The Orioles lineup is nearly set. Barring injuries, it’s pretty safe to project an Opening Day lineup of Chris Davis at first, Jonathan Schoop at second, J.J. Hardy at short, Manny Machado at third, Hyun Soo Kim in left, Adam Jones in center and Matt Wieters catching.
Mark Trumbo will be somewhere. He’ll probably be the DH.
It’s a safe bet the April 4th’s right fielder isn’t currently on the roster though Dariel Alvarez, L.J. Hoes, Nolan Reimold, Joey Rickard and Henry Urrutia will make a counterargument. Jimmy Paredes might, too.
Signing of another right fielder could change the composition of the batting order, but the eight players who should be in it against Minnesota’s Kyle Gibson or Phil Hughes are fairly set.
Who will lead off?
Manager Buck Showalter doesn’t care what you or I think. He’ll go with what seems to be the unconventional.
For years, Brian Roberts was not only the conventional, but the logical leadoff man, but when he wasn’t ready to start the 2012 season, Showalter went with Reimold, and he hit fairly well there until he was hurt.

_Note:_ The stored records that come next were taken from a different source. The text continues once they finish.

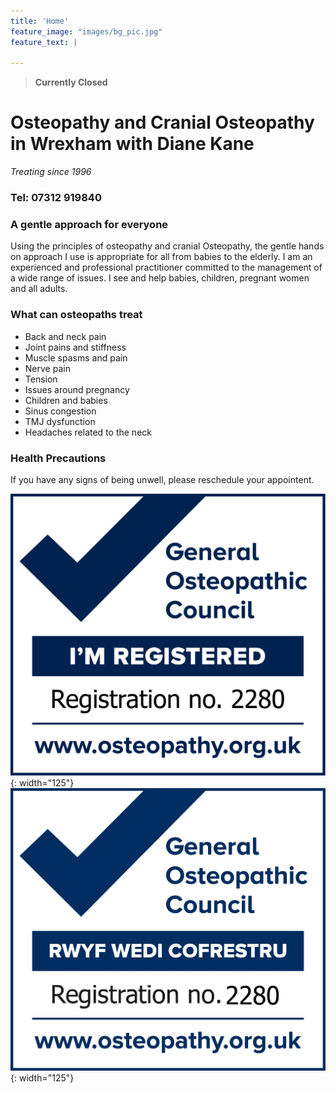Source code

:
 ```yaml
---
title: 'Home'
feature_image: "images/bg_pic.jpg"
feature_text: |
   
---
```


> **Currently Closed**

# Osteopathy and Cranial Osteopathy in Wrexham with Diane Kane  
*Treating since 1996*

### Tel: 07312 919840  

### A gentle approach for everyone
Using the principles of osteopathy and cranial Osteopathy, the gentle hands on approach I use is appropriate for all from babies to the elderly. I am an experienced and professional practitioner committed to the management of a wide range of issues. I see and help babies, children, pregnant women and all adults. 

### What can osteopaths treat 
- Back and neck pain
- Joint pains and stiffness
- Muscle spasms and pain
- Nerve pain
- Tension
- Issues around pregnancy
- Children and babies
- Sinus congestion
- TMJ dysfunction
- Headaches related to the neck

### Health Precautions
If you have any signs of being unwell, please reschedule your appointent.

![](./images/english.jpg){: width="125"} ![](./images/welsh.jpg){: width="125"}
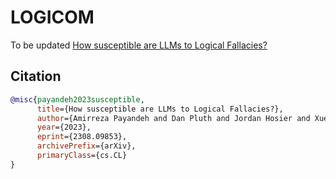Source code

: # LOGICOM
To be updated
[How susceptible are LLMs to Logical Fallacies?](https://arxiv.org/abs/2308.09853)
## Citation
```bibtex
@misc{payandeh2023susceptible,
      title={How susceptible are LLMs to Logical Fallacies?}, 
      author={Amirreza Payandeh and Dan Pluth and Jordan Hosier and Xuesu Xiao and Vijay K. Gurbani},
      year={2023},
      eprint={2308.09853},
      archivePrefix={arXiv},
      primaryClass={cs.CL}
}
```
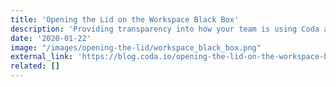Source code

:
 ```yaml
---
title: 'Opening the Lid on the Workspace Black Box'
description: 'Providing transparency into how your team is using Coda and the power to act on it.'
date: '2020-01-22'
image: "/images/opening-the-lid/workspace_black_box.png"
external_link: 'https://blog.coda.io/opening-the-lid-on-the-workspace-black-box-c2efc6d1de0e'
related: []
---
```


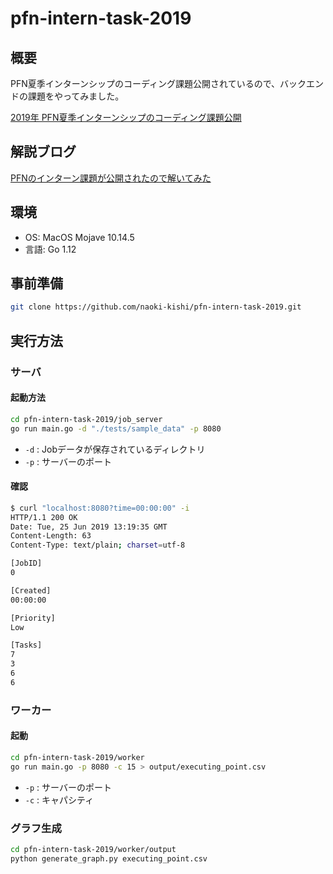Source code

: # pfn-intern-task-2019

## 概要

PFN夏季インターンシップのコーディング課題公開されているので、バックエンドの課題をやってみました。

[2019年 PFN夏季インターンシップのコーディング課題公開](https://research.preferred.jp/2019/06/internship-coding-task-2019/)

## 解説ブログ

[PFNのインターン課題が公開されたので解いてみた](https://blog.naoki.dev/posts/pfn-intern-task/)

## 環境
- OS: MacOS Mojave 10.14.5
- 言語: Go 1.12

## 事前準備
```bash
git clone https://github.com/naoki-kishi/pfn-intern-task-2019.git

```

## 実行方法

### サーバ

#### 起動方法

```bash
cd pfn-intern-task-2019/job_server 
go run main.go -d "./tests/sample_data" -p 8080
```

- `-d` : Jobデータが保存されているディレクトリ
- `-p` : サーバーのポート

#### 確認

```bash
$ curl "localhost:8080?time=00:00:00" -i
HTTP/1.1 200 OK
Date: Tue, 25 Jun 2019 13:19:35 GMT
Content-Length: 63
Content-Type: text/plain; charset=utf-8

[JobID]
0

[Created]
00:00:00

[Priority]
Low

[Tasks]
7
3
6
6

```

### ワーカー

#### 起動

```bash
cd pfn-intern-task-2019/worker
go run main.go -p 8080 -c 15 > output/executing_point.csv
```

- `-p` : サーバーのポート
- `-c` : キャパシティ

### グラフ生成
```bash
cd pfn-intern-task-2019/worker/output
python generate_graph.py executing_point.csv
```
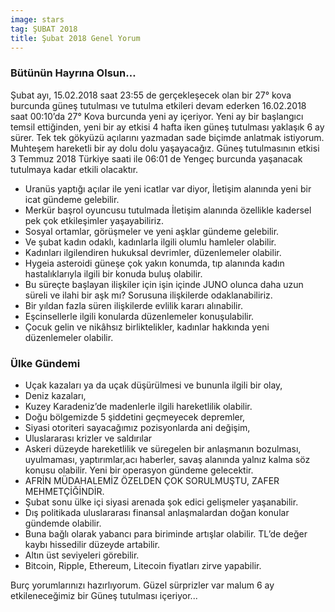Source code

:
 ```yaml
---
image: stars
tag: ŞUBAT 2018
title: Şubat 2018 Genel Yorum
---
```


### Bütünün Hayrına Olsun…
Şubat ayı, 15.02.2018 saat 23:55 de gerçekleşecek olan bir 27° kova burcunda güneş tutulması ve tutulma etkileri devam ederken 16.02.2018 saat 00:10’da 27° Kova burcunda yeni ay içeriyor. Yeni ay bir başlangıcı temsil ettiğinden, yeni bir ay etkisi 4 hafta iken güneş tutulması yaklaşık 6 ay sürer.
Tek tek gökyüzü açılarını yazmadan sade biçimde anlatmak istiyorum. Muhteşem hareketli bir ay dolu dolu yaşayacağız. Güneş tutulmasının etkisi 3 Temmuz 2018 Türkiye saati ile 06:01 de Yengeç burcunda yaşanacak tutulmaya kadar etkili olacaktır.

* Uranüs yaptığı açılar ile yeni icatlar var diyor, İletişim alanında yeni bir icat gündeme gelebilir.
* Merkür başrol oyuncusu tutulmada İletişim alanında özellikle kadersel pek çok etkileşimler yaşayabiliriz.
* Sosyal ortamlar, görüşmeler ve yeni aşklar gündeme gelebilir.
* Ve şubat kadın odaklı, kadınlarla ilgili olumlu hamleler olabilir.
* Kadınları ilgilendiren hukuksal devrimler, düzenlemeler olabilir.
* Hygeia asteroidi güneşe çok yakın konumda, tıp alanında kadın hastalıklarıyla ilgili bir konuda buluş olabilir.
* Bu süreçte başlayan ilişkiler için işin içinde JUNO olunca daha uzun süreli ve ilahi bir aşk mı? Sorusuna ilişkilerde odaklanabiliriz.
* Bir yıldan fazla süren ilişkilerde evlilik kararı alınabilir.
* Eşcinsellerle ilgili konularda düzenlemeler konuşulabilir.
* Çocuk gelin ve nikâhsız birliktelikler, kadınlar hakkında yeni düzenlemeler olabilir.

### Ülke Gündemi

* Uçak kazaları ya da uçak düşürülmesi ve bununla ilgili bir olay,
* Deniz kazaları,
* Kuzey Karadeniz’de madenlerle ilgili hareketlilik olabilir.
* Doğu bölgemizde 5 şiddetini geçmeyecek depremler,
* Siyasi otoriteri sayacağımız pozisyonlarda ani değişim,
* Uluslararası krizler ve saldırılar
* Askeri düzeyde hareketlilik ve süregelen bir anlaşmanın bozulması, uyulmaması, yaptırımlar,acı haberler, savaş alanında yalnız kalma söz konusu olabilir. Yeni bir operasyon gündeme gelecektir.
* AFRİN MÜDAHALEMİZ ÖZELDEN ÇOK SORULMUŞTU, ZAFER MEHMETÇİĞİNDİR.
* Şubat sonu ülke içi siyasi arenada şok edici gelişmeler yaşanabilir.
* Dış politikada uluslararası finansal anlaşmalardan doğan konular gündemde olabilir.
* Buna bağlı olarak yabancı para biriminde artışlar olabilir. TL’de değer kaybı hissedilir düzeyde artabilir.
* Altın üst seviyeleri görebilir.
* Bitcoin, Ripple, Ethereum, Litecoin fiyatları zirve yapabilir.

Burç yorumlarınızı hazırlıyorum. Güzel sürprizler var malum 6 ay etkileneceğimiz bir Güneş tutulması içeriyor...
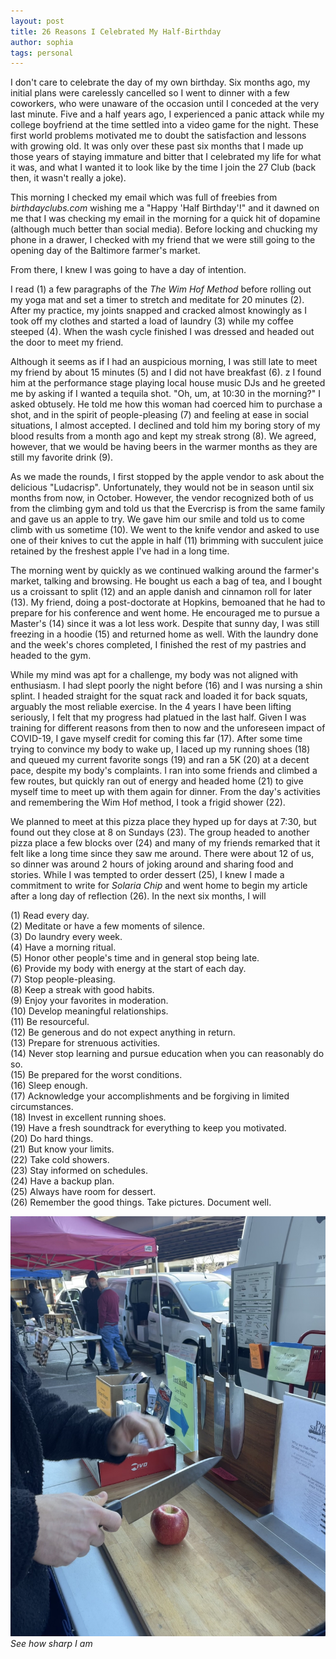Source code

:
 ```yaml
---
layout: post
title: 26 Reasons I Celebrated My Half-Birthday
author: sophia
tags: personal
---
```


I don't care to celebrate the day of my own birthday. Six months ago, my initial plans were carelessly cancelled so I went to dinner with a few coworkers, who were unaware of the occasion until I conceded at the very last minute. Five and a half years ago, I experienced a panic attack while my college boyfriend at the time settled into a video game for the night. These first world problems motivated me to doubt the satisfaction and lessons with growing old. It was only over these past six months that I made up those years of staying immature and bitter that I celebrated my life for what it was, and what I wanted it to look like by the time I join the 27 Club (back then, it wasn't really a joke).

This morning I checked my email which was full of freebies from *birthdayclubs.com* wishing me a "Happy 'Half Birthday'!" and it dawned on me that I was checking my email in the morning for a quick hit of dopamine (although much better than social media). Before locking and chucking my phone in a drawer, I checked with my friend that we were still going to the opening day of the Baltimore farmer's market. 

From there, I knew I was going to have a day of intention. 

I read (1) a few paragraphs of the *The Wim Hof Method* before rolling out my yoga mat and set a timer to stretch and meditate for 20 minutes (2). After my practice, my joints snapped and cracked almost knowingly as I took off my clothes and started a load of laundry (3) while my coffee steeped (4). When the wash cycle finished I was dressed and headed out the door to meet my friend.

Although it seems as if I had an auspicious morning, I was still late to meet my friend by about 15 minutes (5) and I did not have breakfast (6).
z
I found him at the performance stage playing local house music DJs and he greeted me by asking if I wanted a tequila shot. "Oh, um, at 10:30 in the morning?" I asked obtusely. He told me how this woman had coerced him to purchase a shot, and in the spirit of people-pleasing (7) and feeling at ease in social situations, I almost accepted. I declined and told him my boring story of my blood results from a month ago and kept my streak strong (8). We agreed, however, that we would be having beers in the warmer months as they are still my favorite drink (9). 

As we made the rounds, I first stopped by the apple vendor to ask about the delicious "Ludacrisp". Unfortunately, they would not be in season until six months from now, in October. However, the vendor recognized both of us from the climbing gym and told us that the Evercrisp is from the same family and gave us an apple to try. We gave him our smile and told us to come climb with us sometime (10). We went to the knife vendor and asked to use one of their knives to cut the apple in half (11) brimming with succulent juice retained by the freshest apple I've had in a long time.

The morning went by quickly as we continued walking around the farmer's market, talking and browsing. He bought us each a bag of tea, and I bought us a croissant to split (12) and an apple danish and cinnamon roll for later (13). My friend, doing a post-doctorate at Hopkins, bemoaned that he had to prepare for his conference and went home. He encouraged me to pursue a Master's (14) since it was a lot less work. Despite that sunny day, I was still freezing in a hoodie (15) and returned home as well. With the laundry done and the week's chores completed, I finished the rest of my pastries and headed to the gym. 

While my mind was apt for a challenge, my body was not aligned with enthusiasm. I had slept poorly the night before (16) and I was nursing a shin splint. I headed straight for the squat rack and loaded it for back squats, arguably the most reliable exercise. In the 4 years I have been lifting seriously, I felt that my progress had platued in the last half. Given I was training for different reasons from then to now and the unforeseen impact of COVID-19, I gave myself credit for coming this far (17). After some time trying to convince my body to wake up, I laced up my running shoes (18) and queued my current favorite songs (19) and ran a 5K (20) at a decent pace, despite my body's complaints. I ran into some friends and climbed a few routes, but quickly ran out of energy and headed home (21) to give myself time to meet up with them again for dinner. From the day's activities and remembering the Wim Hof method, I took a frigid shower (22). 

We planned to meet at this pizza place they hyped up for days at 7:30, but found out they close at 8 on Sundays (23). The group headed to another pizza place a few blocks over (24) and many of my friends remarked that it felt like a long time since they saw me around. There were about 12 of us, so dinner was around 2 hours of joking around and sharing food and stories. While I was tempted to order dessert (25), I knew I made a commitment to write for *Solaria Chip* and went home to begin my article after a long day of reflection (26). In the next six months, I will

(1) Read every day. \
(2) Meditate or have a few moments of silence. \
(3) Do laundry every week. \
(4) Have a morning ritual. \
(5) Honor other people's time and in general stop being late. \
(6) Provide my body with energy at the start of each day. \
(7) Stop people-pleasing. \
(8) Keep a streak with good habits. \
(9) Enjoy your favorites in moderation. \
(10) Develop meaningful relationships. \
(11) Be resourceful. \
(12) Be generous and do not expect anything in return. \
(13) Prepare for strenuous activities. \
(14) Never stop learning and pursue education when you can reasonably do so. \
(15) Be prepared for the worst conditions. \
(16) Sleep enough. \
(17) Acknowledge your accomplishments and be forgiving in limited circumstances. \
(18) Invest in excellent running shoes. \
(19) Have a fresh soundtrack for everything to keep you motivated. \
(20) Do hard things. \
(21) But know your limits. \
(22) Take cold showers. \
(23) Stay informed on schedules. \
(24) Have a backup plan. \
(25) Always have room for dessert. \
(26) Remember the good things. Take pictures. Document well. 

<img src='/images/FullSizeRender.jpeg'>
<i>See how sharp I am</i>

After much experimenting, Showalter took Nick Markakis out of his comfort zone and surprisingly put him there after the All-Star break. Markakis had been hurt and when he returned, flourished as in the leadoff role.
Showalter explained to Markakis that he’d get more at-bats there.
Nate McLouth often hit first after Markakis was hurt in Sept. 2012, and that carried through in 2013. Markakis returned to the leadoff spot a year later, but when he left, Showalter had an uncomfortable choice last year.
In the season’s first month, Alejandro De Aza batted first, but when he struck out too often, Showalter went the unconventional route again, and inserted Machado there.
Machado flourished there, but in September, Showalter moved Reimold back to the top spot. Gerardo Parra got some time there, too.
In 111 games, Machado hit .300 with 23 home runs and a .364 on-base percentage. He’d never walked much in his first three years in the majors, but showed much improved plate discipline. In 21 games in the second spot, Machado hit just .218, but walked more often than he did batting first. He had a .344 OBP.
Machado’s power numbers were great. He hit 35 home runs, and led the team with the fewest stolen bases in the majors, with 20.
He could return to the top of the lineup, but Showalter would rather but him lower in the lineup.
It’s safe to bet that Davis, Hardy, Jones, Trumobo and Wieters will not be leading off.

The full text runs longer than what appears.